Audet founded what has become Canada’s fourth-largest cable company and one of Quebec’s largest media companies in 1957 with a TV station in Trois-Rivieres, Que.
His son, Louis Audet, now heads the business, which had consolidated revenue of $1.4 billion in fiscal 2012 and 3,500 employees in Ontario and Quebec.
Cogeco Inc. (TSX:CGO), Cogeco Cable Inc.(TSX:CCA) and other subsidiaries remain controlled by the Audet family.
Henri Audet began his career as an electrical engineer in 1945 with the CBC, but he wanted to be a hands-on player in the growing TV industry in the 1950s.
In 1957, he left the CBC for a career in private broadcasting and became president of Television St-Maurice Inc. in Trois-Rovieres in central Quebec.
“I think that he was a visionary because he realized all of the potential of the cable distribution industry,” said Andre Chagnon, former owner of cable competitor Groupe Videotron Ltee, now owned by Quebecor Inc.

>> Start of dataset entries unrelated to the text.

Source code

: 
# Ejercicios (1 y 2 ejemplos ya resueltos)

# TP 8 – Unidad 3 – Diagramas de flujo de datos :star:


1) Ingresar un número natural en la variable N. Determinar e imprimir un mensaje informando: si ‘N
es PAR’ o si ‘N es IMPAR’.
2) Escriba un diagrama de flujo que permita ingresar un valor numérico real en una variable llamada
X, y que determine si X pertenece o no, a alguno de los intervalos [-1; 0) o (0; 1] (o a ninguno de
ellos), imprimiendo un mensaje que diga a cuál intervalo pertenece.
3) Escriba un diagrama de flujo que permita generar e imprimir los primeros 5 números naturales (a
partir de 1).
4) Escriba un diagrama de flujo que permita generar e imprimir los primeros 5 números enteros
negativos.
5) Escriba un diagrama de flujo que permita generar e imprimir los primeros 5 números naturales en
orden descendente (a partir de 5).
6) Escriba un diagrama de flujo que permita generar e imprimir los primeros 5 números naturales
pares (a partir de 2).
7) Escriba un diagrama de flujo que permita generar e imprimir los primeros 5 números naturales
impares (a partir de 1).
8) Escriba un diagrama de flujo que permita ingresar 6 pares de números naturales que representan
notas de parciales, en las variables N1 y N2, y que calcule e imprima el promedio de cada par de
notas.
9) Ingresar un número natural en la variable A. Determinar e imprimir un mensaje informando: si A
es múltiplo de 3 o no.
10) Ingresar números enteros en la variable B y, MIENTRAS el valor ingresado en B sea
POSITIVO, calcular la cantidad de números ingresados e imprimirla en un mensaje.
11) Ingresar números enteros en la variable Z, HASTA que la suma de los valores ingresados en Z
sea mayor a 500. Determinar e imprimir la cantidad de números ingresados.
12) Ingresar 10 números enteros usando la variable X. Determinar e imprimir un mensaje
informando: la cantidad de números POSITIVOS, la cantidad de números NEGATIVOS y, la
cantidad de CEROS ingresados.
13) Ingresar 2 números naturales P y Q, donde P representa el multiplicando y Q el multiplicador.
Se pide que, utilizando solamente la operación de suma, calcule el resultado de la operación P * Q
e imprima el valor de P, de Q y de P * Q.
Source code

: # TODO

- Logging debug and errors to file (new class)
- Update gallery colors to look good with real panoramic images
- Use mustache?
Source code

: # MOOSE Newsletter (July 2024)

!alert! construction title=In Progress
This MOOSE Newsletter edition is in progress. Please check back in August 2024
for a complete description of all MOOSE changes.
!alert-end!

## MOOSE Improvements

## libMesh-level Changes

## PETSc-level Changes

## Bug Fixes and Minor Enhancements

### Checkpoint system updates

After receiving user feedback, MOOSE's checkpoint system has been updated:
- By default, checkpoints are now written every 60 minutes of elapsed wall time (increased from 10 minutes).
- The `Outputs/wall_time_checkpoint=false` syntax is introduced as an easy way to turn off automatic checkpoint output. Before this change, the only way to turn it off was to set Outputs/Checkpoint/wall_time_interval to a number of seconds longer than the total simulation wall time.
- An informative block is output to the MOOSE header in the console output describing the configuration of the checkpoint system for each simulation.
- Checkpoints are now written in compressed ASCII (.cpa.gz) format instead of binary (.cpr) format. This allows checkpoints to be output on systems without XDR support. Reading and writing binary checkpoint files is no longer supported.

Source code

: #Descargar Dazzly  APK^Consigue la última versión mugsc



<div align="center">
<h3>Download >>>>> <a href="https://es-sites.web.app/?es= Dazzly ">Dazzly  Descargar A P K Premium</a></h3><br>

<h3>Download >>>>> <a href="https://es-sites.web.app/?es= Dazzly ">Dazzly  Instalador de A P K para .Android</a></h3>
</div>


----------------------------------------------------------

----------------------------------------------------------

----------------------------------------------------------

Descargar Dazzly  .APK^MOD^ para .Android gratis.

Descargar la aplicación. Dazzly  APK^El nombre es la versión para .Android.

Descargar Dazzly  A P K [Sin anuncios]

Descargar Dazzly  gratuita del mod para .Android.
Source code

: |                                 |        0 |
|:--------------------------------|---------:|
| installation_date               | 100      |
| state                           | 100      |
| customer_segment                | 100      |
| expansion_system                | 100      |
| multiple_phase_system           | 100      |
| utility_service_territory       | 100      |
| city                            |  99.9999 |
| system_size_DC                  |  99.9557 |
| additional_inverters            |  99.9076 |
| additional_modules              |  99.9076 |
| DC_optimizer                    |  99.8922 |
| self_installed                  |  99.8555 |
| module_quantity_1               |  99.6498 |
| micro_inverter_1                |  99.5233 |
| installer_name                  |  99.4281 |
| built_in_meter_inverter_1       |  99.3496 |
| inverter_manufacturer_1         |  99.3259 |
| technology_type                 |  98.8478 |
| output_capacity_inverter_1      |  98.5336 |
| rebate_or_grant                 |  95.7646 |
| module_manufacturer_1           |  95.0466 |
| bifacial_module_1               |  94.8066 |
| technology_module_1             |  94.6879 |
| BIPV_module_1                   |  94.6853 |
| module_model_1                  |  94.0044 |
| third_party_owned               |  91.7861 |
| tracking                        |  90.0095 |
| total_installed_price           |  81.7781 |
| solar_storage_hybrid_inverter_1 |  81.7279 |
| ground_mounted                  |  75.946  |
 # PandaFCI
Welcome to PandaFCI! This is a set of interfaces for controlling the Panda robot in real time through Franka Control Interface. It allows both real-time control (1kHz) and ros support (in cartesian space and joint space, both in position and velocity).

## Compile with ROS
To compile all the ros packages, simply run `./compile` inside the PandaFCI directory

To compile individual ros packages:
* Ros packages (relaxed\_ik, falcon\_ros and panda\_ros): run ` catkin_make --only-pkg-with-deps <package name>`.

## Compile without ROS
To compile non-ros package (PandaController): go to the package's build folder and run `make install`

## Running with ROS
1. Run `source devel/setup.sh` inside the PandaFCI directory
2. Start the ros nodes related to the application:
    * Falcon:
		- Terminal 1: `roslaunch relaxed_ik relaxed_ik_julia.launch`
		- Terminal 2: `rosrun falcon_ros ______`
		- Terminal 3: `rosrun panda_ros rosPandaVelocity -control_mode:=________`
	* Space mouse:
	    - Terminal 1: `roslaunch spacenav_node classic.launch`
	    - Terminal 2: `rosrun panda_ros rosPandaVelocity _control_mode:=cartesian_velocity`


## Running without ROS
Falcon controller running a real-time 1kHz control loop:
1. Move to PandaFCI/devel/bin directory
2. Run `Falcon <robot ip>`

“He was highly respected in the industry,” Chagnon said Monday, adding he was known as a “gentleman.”
He had the intuition that the industry was going to take off, Chagnon said.
“In our industry meetings, we always found him to be the wise one and he always had the talent to bring people back to order at the right time when they were off track.”
Henri Audet also played a role in bringing television from francophone speaking countries such as France and Switzerland to Canada, Chagnon said.
Chagnon recalled a battle in front of the Canadian Radio-television and Telecommunications Commission that favoured his company instead of Cogeco, but said there were no hard feelings between the two men with the outcome.
By 1976, Henri was chairman and CEO of Cogeco Inc., positions he held until 1993 when he turned over the business to his son, Louis. It wasn’t until December 2006, that he stepped down from his company’s board of directors at the age of 88.
Cogeco sold the last of its roughly half-dozen television stations, including Quebec’s TQS, in 2008.
Henri Audet received a numerous honours throughout his career and in 1984 was given the Order of Canada and was inducted into the Canadian Association of Broadcasters Hall of Fame in 1993.
In 1980, he was a member of a Canadian delegation that travelled to Japan to study the future of satellite communications.
Jan Peeters, president of the board of Cogeco Inc. and Cogeco Cable, expressed condolences to the Audet family.
“Mr. Henri Audet was and remains a great source of inspiration for all the members of the extended Cogeco family.”
Control of Cogeco Inc. and its direct and indirect subsidiaries is held by Gestion Audem Inc., a holding company whose shares are held entirely by the members of the family of Henri Audet.
Cogeco Cable provides its residential customers with TV, Internet and home phone services.
Cogeco Data Services provides such services as data networking, e-business applications, video conferencing and data storage to business customers.
Cogeco Diffusion owns and operates 13 radio stations across most of Quebec and also operates Metromedia, which specializes in advertising in the public transit sector.
In July, Cogeco Cable gave itself a toehold in the U.S. market with a US$1.36-billion deal to buy a regional cable company, the first big acquisition for Canada’s fourth-largest cable TV company since its failed venture into Portugal.